Required action:
Would you pull out every line of the material that contains the string "rank"?
[[ Input for this task open ]]
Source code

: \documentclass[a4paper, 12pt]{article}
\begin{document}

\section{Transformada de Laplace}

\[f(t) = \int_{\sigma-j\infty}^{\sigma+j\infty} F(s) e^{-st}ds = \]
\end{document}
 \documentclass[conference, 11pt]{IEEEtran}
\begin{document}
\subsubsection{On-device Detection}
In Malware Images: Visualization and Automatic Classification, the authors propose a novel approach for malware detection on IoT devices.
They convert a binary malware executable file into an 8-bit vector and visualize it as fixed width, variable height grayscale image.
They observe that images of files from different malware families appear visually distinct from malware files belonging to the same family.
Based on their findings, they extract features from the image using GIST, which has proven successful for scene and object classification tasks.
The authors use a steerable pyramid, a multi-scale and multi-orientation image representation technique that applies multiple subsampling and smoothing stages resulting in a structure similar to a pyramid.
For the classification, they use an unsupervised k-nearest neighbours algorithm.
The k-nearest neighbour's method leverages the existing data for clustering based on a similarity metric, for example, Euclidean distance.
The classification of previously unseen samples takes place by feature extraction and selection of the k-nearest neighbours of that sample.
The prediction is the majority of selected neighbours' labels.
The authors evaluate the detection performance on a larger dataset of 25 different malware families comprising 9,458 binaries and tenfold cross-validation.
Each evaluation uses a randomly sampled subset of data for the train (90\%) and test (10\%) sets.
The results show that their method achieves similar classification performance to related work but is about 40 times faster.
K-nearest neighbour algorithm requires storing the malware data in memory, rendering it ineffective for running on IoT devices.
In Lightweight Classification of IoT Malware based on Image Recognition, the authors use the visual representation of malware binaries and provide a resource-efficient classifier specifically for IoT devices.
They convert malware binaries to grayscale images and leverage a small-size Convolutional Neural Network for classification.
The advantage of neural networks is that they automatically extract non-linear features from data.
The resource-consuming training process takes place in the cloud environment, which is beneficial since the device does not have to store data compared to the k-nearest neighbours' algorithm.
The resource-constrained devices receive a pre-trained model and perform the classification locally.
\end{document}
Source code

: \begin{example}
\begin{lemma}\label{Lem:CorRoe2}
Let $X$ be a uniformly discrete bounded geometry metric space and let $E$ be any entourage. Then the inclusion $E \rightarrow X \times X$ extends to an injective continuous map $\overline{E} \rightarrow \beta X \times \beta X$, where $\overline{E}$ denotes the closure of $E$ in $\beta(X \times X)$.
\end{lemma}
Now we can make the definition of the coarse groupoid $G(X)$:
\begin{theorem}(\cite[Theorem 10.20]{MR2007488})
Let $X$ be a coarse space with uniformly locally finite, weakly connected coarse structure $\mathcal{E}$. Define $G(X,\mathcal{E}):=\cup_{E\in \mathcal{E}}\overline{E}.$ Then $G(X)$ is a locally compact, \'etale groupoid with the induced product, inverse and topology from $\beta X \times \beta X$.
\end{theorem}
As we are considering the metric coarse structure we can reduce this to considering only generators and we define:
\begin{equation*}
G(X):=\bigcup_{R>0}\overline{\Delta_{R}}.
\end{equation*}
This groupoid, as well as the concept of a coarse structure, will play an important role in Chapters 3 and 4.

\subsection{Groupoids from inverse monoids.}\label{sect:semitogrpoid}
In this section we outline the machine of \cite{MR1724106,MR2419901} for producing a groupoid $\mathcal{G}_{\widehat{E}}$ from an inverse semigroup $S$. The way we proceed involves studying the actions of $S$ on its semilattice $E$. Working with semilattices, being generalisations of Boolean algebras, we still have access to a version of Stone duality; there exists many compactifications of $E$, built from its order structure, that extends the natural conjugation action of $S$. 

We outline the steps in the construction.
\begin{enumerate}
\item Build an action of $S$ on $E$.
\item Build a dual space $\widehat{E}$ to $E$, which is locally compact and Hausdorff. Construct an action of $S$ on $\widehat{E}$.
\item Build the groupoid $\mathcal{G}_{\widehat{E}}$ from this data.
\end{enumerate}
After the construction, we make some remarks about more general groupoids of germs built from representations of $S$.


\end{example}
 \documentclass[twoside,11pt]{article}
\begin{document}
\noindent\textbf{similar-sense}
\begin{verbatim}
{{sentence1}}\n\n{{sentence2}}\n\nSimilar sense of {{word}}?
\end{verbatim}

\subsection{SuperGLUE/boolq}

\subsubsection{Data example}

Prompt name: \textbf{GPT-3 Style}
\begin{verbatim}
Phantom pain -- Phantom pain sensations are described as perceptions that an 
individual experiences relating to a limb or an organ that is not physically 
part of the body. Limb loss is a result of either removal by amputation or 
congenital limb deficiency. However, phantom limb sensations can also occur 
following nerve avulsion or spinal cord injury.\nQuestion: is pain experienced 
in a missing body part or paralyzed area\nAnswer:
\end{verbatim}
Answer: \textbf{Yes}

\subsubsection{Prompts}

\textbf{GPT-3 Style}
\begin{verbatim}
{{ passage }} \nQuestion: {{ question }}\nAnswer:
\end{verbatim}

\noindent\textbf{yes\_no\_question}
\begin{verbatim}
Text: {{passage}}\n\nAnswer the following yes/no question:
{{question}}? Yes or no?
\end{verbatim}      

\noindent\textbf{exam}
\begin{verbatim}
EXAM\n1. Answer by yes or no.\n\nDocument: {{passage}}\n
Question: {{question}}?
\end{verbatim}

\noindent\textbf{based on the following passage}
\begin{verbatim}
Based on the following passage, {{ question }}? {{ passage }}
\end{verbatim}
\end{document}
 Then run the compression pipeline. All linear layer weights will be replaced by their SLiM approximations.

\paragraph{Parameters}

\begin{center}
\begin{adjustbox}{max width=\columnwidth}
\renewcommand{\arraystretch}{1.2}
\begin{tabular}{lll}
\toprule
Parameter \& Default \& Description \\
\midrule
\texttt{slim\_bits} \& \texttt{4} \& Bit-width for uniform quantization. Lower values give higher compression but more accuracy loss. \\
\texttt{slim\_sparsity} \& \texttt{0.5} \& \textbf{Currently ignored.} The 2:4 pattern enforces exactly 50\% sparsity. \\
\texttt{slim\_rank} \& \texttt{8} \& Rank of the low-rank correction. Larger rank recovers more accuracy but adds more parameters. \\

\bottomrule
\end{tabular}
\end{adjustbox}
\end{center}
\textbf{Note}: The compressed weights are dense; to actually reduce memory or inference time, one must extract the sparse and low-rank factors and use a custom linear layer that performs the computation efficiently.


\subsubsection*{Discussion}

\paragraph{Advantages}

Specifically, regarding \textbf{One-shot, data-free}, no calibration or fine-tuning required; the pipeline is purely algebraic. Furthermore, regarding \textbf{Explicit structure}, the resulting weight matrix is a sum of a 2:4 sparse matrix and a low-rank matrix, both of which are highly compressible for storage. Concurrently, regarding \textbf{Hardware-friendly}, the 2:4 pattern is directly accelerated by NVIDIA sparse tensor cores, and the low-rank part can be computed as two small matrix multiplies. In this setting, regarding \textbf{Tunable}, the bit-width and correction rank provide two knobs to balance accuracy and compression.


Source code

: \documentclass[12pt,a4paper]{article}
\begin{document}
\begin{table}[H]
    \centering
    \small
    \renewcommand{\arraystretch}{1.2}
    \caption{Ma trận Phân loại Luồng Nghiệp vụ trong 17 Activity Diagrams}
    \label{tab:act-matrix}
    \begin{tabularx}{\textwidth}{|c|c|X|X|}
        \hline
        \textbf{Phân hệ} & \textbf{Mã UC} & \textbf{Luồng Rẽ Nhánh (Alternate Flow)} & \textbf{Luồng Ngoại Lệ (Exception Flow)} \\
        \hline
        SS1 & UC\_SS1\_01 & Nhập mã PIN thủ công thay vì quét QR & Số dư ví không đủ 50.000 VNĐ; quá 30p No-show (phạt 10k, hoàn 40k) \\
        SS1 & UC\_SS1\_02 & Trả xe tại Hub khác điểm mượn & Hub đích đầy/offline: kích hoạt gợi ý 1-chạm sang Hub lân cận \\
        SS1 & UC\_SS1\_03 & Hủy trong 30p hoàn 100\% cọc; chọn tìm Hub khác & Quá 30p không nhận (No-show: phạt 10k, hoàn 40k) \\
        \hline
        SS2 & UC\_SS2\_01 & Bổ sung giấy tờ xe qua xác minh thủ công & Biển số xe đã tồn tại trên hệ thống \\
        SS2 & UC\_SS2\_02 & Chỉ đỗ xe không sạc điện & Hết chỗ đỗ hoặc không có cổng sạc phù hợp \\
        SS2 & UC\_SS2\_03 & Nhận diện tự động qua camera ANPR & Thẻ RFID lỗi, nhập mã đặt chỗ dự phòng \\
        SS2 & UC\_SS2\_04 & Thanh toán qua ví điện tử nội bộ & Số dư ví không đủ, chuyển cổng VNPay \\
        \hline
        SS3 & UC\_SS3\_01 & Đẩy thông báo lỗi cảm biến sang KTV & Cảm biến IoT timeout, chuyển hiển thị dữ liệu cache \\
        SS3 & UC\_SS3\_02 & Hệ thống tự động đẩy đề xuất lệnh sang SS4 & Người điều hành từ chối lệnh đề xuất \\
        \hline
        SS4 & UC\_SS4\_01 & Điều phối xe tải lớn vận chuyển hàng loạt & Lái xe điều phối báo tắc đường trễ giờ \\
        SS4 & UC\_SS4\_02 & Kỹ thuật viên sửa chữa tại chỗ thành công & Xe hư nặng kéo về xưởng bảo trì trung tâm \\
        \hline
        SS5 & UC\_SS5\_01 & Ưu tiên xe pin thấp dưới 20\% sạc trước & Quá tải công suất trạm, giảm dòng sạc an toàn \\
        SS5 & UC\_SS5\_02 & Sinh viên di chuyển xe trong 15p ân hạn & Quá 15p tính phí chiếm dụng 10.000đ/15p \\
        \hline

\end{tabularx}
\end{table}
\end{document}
[[ Input for this task closed ]]
Response to the task:
\texttt{slim\_rank} \& \texttt{8} \& Rank of the low-rank correction. Larger rank recovers more accuracy but adds more parameters. \\
\textbf{Note}: The compressed weights are dense; to actually reduce memory or inference time, one must extract the sparse and low-rank factors and use a custom linear layer that performs the computation efficiently.
Specifically, regarding \textbf{One-shot, data-free}, no calibration or fine-tuning required; the pipeline is purely algebraic. Furthermore, regarding \textbf{Explicit structure}, the resulting weight matrix is a sum of a 2:4 sparse matrix and a low-rank matrix, both of which are highly compressible for storage. Concurrently, regarding \textbf{Hardware-friendly}, the 2:4 pattern is directly accelerated by NVIDIA sparse tensor cores, and the low-rank part can be computed as two small matrix multiplies. In this setting, regarding \textbf{Tunable}, the bit-width and correction rank provide two knobs to balance accuracy and compression.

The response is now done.